By: Sister Marie-Rose Ndimbo
Created capital of DR Congo in 1929, Kinshasa was still up to the country’s independence in 1960, a small town, with a mere 500,000 inhabitants. This year 2014, the population of Kinshasa is estimated at about 10 million inhabitants, making it the third largest city in Africa.The main reasons for this overcrowding are the high birth rate ( an average of 6 children per couple ) , internal migration of populations after several wars of rebellion, and of course the permanent exodus in Africa.

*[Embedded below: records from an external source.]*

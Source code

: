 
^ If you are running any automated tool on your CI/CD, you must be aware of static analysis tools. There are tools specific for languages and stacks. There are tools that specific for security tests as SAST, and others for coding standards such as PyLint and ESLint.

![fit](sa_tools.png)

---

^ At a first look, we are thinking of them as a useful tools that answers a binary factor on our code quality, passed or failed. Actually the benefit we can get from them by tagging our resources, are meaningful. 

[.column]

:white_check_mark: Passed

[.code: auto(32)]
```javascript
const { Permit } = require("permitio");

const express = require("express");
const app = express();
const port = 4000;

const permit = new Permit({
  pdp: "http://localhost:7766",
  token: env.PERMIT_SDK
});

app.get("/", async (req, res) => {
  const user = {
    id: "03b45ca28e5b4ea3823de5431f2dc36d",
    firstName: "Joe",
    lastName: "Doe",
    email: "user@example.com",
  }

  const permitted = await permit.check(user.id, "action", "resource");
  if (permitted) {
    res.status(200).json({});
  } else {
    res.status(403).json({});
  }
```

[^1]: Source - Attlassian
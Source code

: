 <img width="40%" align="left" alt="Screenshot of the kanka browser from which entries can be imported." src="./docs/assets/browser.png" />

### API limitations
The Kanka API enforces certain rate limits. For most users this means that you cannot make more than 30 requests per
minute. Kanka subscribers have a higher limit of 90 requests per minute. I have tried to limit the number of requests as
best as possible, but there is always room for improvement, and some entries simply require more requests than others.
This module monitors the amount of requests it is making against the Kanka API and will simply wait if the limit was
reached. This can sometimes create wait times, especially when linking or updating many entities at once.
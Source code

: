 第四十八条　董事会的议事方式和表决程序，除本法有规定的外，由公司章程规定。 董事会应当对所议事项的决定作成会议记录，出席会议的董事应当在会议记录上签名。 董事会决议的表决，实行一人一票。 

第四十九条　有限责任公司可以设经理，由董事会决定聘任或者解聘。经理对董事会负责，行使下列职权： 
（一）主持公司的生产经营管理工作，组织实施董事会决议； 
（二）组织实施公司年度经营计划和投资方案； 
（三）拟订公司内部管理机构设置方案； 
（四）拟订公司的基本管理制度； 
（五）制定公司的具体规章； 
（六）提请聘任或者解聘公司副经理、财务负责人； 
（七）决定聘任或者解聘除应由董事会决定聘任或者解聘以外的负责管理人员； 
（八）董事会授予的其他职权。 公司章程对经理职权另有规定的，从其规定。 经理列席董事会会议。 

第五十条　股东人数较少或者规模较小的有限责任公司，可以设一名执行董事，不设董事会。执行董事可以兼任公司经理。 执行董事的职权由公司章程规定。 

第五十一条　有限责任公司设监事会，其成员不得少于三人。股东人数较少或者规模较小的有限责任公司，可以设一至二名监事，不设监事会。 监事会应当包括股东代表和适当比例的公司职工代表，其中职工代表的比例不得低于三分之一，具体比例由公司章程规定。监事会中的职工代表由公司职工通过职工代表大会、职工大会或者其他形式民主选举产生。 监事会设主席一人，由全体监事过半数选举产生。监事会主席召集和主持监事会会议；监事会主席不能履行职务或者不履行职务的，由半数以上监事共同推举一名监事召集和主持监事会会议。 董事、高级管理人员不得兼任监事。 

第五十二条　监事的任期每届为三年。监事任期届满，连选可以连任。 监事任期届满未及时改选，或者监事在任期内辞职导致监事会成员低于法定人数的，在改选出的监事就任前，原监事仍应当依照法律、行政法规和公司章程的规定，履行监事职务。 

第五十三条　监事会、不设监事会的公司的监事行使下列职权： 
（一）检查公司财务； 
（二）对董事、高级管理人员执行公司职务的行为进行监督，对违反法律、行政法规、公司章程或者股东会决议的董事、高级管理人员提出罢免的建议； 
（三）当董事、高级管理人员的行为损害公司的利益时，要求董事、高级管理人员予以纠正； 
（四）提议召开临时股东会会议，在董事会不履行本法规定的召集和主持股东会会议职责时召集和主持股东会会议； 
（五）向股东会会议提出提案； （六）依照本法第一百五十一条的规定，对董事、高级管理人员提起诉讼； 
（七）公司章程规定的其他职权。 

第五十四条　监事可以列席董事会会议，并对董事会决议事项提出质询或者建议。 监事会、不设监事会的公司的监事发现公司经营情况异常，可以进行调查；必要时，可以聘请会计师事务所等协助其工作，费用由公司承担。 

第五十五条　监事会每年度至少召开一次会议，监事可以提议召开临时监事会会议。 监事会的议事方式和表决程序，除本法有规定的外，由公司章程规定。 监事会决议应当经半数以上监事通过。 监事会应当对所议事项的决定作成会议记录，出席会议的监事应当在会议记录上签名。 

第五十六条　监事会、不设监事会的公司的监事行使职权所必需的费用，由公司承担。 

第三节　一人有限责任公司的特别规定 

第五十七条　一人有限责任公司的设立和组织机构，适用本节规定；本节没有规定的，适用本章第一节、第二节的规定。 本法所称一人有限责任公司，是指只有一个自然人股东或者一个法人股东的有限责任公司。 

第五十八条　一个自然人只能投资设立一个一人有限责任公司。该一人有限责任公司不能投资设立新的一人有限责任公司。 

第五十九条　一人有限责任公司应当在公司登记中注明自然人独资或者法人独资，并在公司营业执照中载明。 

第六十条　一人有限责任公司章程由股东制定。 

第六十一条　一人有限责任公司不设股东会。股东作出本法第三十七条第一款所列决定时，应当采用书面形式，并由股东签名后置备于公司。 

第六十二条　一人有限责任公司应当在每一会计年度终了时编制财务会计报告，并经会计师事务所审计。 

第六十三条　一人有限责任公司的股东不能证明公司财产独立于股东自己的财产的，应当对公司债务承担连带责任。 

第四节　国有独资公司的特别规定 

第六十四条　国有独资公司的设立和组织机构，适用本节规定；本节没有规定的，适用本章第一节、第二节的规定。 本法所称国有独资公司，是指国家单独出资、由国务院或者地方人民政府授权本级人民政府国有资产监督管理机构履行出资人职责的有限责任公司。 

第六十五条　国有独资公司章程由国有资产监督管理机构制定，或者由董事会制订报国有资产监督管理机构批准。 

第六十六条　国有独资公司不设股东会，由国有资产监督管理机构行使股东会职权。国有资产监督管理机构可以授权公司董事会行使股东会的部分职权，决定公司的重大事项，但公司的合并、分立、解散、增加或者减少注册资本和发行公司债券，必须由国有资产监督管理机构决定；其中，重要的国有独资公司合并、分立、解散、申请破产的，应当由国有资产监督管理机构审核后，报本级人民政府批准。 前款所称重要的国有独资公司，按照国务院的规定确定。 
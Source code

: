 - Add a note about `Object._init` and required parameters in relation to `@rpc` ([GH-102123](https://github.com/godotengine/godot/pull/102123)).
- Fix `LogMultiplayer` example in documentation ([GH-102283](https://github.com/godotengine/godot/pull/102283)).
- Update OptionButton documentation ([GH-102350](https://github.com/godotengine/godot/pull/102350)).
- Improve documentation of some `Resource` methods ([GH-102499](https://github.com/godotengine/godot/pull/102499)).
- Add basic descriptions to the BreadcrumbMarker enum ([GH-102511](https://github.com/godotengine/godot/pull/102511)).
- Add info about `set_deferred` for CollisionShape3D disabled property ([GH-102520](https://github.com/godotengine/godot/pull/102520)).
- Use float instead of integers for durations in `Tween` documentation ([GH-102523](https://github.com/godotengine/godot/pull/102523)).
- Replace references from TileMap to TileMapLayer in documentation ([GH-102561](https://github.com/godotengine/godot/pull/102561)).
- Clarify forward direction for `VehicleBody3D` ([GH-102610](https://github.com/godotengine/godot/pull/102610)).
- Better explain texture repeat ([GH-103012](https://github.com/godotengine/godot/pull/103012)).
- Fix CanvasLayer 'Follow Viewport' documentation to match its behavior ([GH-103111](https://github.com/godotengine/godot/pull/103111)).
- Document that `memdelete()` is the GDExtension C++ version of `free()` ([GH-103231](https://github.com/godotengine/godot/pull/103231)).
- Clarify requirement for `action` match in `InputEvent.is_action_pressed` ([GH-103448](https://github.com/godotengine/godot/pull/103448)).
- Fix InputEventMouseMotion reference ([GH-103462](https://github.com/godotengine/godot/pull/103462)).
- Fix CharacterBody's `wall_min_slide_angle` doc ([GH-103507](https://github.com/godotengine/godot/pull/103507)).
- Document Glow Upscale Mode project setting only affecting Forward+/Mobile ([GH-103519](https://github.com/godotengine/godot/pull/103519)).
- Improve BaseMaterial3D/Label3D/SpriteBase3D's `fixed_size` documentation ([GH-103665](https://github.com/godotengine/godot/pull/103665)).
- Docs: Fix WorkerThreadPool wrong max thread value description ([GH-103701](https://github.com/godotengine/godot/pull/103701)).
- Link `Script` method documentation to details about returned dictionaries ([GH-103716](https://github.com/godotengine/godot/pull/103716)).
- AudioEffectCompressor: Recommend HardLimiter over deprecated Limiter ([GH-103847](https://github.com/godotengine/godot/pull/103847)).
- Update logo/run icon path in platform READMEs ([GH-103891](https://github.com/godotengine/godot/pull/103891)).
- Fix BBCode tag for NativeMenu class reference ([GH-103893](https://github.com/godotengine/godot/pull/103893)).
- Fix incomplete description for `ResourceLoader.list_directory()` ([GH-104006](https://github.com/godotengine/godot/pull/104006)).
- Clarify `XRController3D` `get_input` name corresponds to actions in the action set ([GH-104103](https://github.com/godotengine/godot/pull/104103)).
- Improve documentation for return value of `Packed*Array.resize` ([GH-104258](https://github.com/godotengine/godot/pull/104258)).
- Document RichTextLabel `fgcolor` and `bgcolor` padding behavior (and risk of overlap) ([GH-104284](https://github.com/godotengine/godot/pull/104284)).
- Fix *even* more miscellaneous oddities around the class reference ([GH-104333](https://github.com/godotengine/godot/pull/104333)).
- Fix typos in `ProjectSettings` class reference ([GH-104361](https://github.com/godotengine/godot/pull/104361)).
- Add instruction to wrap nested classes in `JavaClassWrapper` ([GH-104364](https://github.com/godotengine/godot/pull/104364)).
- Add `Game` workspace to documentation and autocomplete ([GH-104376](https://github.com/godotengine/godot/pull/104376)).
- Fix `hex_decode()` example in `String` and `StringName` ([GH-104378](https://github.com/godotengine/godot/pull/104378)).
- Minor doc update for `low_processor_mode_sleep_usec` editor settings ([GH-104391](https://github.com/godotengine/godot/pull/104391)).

Such a situation unfortunately creates many issues for which successive governments have sought solutions. First is the ecological health problems . For a long time many dumps have simply been created in the streets. Today , co-operative organizations such as PAUK have established intermediate disposal sites in some neighborhoods, from where household waste is transported to the final disposal site. But this effort has not yet won over all municipalities.
Secondly , the provisioin of housing has not kept pace with the population. Old avenues are now overcrowded and annexes reduce sidewalks to a couple of feet. Many people are under- housed and cannot maintain a dignified marriage and family life.
A third problem is the insufficient public transport. Public transport companies have gone bankrupt one after the other (STK , SOTRAZ , City Train, STUC and today TRANSCO ) . A remarkable effort , however, is slated to expand the former colonial roads.
Finally, we can not keep silent on the general problem of crime and safety . Recent years have been marked by sad experiences. “Kuluna” or unemployed youths do not hesitate to hurt their victims with machetes to extract money, phones or other property. Fortunately the Congolese National Police is today in the process of cracking down against these groups with its operation “LIKOFI.”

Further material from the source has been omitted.